Agora, a condenação será de 25 anos. Assim, a lei não acaba com esse tipo de condenação. A lei ainda mantém relações com a linha-dura. Uma pessoa pode, por exemplo, ser condenada a 25 anos de prisão depois de ser presa pela terceira vez, pela Justiça Federal, por posse e consumo de maconha — embora o consumo de maconha já seja legal em vários estados.
A lei pretende ainda acabar com a disparidade na condenação por posse de cocaína em pó e de crack. Em comparação, as penas são mais duras para os consumidores de crack, que é mais popular entre a população negra e os pobres.
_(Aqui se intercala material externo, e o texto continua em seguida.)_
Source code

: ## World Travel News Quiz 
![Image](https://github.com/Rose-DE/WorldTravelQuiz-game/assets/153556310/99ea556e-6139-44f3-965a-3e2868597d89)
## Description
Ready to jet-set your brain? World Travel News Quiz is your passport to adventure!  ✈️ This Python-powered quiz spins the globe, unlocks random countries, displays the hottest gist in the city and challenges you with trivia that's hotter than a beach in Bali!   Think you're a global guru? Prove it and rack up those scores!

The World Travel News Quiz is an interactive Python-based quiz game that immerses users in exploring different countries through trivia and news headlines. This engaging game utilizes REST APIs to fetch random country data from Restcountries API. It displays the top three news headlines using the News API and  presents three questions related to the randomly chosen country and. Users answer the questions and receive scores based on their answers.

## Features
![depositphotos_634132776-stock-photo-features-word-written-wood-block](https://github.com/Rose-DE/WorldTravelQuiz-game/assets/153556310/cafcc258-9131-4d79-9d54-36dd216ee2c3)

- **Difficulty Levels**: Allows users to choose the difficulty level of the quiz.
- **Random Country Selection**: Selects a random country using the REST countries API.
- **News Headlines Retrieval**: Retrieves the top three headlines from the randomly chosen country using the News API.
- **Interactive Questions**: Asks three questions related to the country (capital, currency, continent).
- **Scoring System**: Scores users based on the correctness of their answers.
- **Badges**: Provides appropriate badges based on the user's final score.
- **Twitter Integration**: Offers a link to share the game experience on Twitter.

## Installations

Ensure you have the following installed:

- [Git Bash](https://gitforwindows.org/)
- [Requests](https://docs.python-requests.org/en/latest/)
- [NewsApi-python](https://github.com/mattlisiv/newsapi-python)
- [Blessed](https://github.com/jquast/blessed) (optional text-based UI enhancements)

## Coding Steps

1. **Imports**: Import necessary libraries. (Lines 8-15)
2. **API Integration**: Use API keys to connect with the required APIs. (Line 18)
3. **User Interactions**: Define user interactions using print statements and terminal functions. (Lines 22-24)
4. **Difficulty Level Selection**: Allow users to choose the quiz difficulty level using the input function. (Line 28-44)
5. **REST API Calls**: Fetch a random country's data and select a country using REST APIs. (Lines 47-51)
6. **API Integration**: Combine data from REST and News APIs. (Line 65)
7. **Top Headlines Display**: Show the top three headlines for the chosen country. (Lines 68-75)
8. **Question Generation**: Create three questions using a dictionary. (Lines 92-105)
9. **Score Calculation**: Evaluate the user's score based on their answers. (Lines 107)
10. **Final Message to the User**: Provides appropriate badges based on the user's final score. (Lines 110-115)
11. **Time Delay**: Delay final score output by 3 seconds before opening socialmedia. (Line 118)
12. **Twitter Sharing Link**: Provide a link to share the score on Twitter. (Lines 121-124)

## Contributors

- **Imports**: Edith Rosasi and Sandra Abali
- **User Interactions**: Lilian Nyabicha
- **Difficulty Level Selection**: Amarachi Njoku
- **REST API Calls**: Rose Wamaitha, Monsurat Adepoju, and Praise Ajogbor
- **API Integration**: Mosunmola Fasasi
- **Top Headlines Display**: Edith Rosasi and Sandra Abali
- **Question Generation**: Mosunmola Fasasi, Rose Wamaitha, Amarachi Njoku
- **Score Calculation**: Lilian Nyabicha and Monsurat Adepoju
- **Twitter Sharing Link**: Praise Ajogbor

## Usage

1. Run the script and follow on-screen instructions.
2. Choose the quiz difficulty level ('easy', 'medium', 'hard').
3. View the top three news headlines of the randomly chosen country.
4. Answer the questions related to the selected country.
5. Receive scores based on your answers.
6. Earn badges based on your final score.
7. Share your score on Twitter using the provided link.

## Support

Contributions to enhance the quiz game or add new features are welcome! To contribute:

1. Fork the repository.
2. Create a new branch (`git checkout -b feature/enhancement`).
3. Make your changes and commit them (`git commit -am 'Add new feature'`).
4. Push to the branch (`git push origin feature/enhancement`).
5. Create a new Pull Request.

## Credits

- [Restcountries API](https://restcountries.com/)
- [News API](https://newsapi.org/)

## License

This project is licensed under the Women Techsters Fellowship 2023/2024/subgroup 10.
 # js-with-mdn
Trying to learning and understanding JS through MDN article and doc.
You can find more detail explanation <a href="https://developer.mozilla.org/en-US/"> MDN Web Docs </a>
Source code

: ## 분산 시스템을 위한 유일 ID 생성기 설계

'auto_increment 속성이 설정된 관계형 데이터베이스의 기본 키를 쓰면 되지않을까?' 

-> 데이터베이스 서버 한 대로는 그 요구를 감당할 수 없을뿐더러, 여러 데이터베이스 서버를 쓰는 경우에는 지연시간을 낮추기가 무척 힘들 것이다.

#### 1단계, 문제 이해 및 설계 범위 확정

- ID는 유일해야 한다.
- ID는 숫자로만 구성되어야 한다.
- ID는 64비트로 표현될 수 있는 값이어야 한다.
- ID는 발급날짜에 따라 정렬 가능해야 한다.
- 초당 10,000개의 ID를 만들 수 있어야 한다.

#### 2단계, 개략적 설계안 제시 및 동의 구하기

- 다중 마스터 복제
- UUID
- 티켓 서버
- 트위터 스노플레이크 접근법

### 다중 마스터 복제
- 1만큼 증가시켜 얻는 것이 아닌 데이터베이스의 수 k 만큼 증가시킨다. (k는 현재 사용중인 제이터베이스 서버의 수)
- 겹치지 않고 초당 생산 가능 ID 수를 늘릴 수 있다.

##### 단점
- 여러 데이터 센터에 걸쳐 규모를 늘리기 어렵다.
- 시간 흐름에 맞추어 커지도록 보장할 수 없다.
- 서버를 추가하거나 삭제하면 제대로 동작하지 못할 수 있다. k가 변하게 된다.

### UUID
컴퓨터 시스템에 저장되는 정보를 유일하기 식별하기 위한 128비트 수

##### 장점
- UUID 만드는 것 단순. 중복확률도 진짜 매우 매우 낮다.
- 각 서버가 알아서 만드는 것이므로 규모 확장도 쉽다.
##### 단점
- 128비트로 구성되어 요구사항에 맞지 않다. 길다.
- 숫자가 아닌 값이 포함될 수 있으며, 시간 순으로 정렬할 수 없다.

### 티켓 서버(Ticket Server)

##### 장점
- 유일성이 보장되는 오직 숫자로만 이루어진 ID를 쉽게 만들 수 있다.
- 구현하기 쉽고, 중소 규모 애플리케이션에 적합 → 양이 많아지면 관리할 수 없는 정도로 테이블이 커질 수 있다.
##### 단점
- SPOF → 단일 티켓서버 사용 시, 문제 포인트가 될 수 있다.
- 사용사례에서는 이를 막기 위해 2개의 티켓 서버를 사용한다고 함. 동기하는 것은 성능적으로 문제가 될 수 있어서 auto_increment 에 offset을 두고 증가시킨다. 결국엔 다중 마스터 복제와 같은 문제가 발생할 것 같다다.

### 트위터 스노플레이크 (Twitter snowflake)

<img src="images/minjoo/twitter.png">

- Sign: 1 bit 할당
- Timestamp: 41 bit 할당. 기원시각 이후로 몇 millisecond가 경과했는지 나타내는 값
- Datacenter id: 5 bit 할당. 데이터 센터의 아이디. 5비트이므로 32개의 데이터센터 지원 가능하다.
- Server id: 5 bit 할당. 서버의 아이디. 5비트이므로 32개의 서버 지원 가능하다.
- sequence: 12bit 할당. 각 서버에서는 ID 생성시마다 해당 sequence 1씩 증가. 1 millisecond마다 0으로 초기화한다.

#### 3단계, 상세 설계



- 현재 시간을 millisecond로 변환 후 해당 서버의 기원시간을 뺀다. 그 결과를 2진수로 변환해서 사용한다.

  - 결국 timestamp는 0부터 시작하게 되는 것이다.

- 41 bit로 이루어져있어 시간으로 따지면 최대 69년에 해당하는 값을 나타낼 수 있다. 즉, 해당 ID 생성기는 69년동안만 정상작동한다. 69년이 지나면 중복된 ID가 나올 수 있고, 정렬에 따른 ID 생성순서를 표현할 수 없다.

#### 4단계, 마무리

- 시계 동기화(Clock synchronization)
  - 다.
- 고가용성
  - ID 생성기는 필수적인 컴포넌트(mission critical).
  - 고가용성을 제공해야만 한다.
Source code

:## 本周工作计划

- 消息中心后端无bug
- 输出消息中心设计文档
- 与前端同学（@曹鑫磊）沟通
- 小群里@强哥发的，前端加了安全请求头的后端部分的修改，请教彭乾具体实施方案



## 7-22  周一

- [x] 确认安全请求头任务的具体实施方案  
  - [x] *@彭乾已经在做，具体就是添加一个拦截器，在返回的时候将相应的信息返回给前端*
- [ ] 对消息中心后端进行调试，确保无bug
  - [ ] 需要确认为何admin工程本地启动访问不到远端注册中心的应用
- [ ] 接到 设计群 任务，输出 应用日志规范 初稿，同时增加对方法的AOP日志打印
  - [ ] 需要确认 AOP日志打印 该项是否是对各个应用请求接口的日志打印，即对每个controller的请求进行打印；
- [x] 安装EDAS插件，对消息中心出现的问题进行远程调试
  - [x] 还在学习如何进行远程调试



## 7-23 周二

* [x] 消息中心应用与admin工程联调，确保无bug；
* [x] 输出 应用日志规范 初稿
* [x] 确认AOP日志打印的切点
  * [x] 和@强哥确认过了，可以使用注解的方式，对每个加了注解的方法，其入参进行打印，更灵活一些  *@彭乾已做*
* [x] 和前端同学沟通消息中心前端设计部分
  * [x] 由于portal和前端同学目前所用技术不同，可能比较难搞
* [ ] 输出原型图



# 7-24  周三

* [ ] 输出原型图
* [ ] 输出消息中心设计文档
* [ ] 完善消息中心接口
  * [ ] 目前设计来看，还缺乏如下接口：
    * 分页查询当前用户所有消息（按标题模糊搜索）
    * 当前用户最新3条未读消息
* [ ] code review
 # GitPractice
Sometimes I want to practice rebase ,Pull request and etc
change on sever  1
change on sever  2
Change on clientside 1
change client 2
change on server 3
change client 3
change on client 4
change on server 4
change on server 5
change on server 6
Na outra ponta, o consumo de cocaína em pó, mais popular entre a população branca e rica, tem penas mais brandas. A lei é retroativa e deverá beneficiar cerca de 2 mil prisioneiros.
A nova lei também aumenta os “créditos por bom comportamento”. Hoje, presos que não cometem infrações disciplinares recebem um crédito de 47 dias por ano de encarceramento. Timidamente, a lei aumenta o benefício para 54 dias — uma modesta semana a mais por ano.
Os prisioneiros também poderão ganhar “créditos por bom comportamento” por participar de programas vocacionais ou de reabilitação. Nesse caso, depois de cumprir determinados anos de prisão, eles podem ser transferidos para um centro de reabilitação ou ter a pena comutada para prisão domiciliar. A intenção é prepará-los para o mercado de trabalho e, possivelmente, evitar reincidências no crime. Pesquisas têm confirmado que isso funciona.
Nem todos os prisioneiros poderão ser beneficiados pelos “créditos”. Um sistema de algoritmos irá determinar quem oferece mais riscos (e deve permanecer na prisão) e quem oferece menos. O algoritmo, na verdade, se baseia em antecedentes criminais. Por isso, o sistema já é duramente criticado. Ele ignora o fato de que pessoas negras e pobres são mais condenadas à prisão do que brancas e ricas. E são as que mais vão para a cadeia, apesar de inocentes. Imigrantes ilegais também não terão direito a “créditos” — ou seja, são comparados a criminosos perigosos.
A lei também tenta modificar algumas condições de encarceramento. Por exemplo, será proibido algemar uma mulher durante um parto. E os presos deverão, tanto quanto possível, ficar mais perto de suas famílias.
A reforma da Justiça criminal aprovada pelo Senado ainda tem de ser ratificada pela Câmara dos Deputados, o que deve acontecer em breve. A Câmara já havia aprovado uma versão da reforma, mas o projeto foi modificado no Senado. O presidente Donald Trump já anunciou que vai sancionar a lei.
João Ozorio de Melo é correspondente da revista Consultor Jurídico nos Estados Unidos.
Revista Consultor Jurídico, 20 de dezembro de 2018.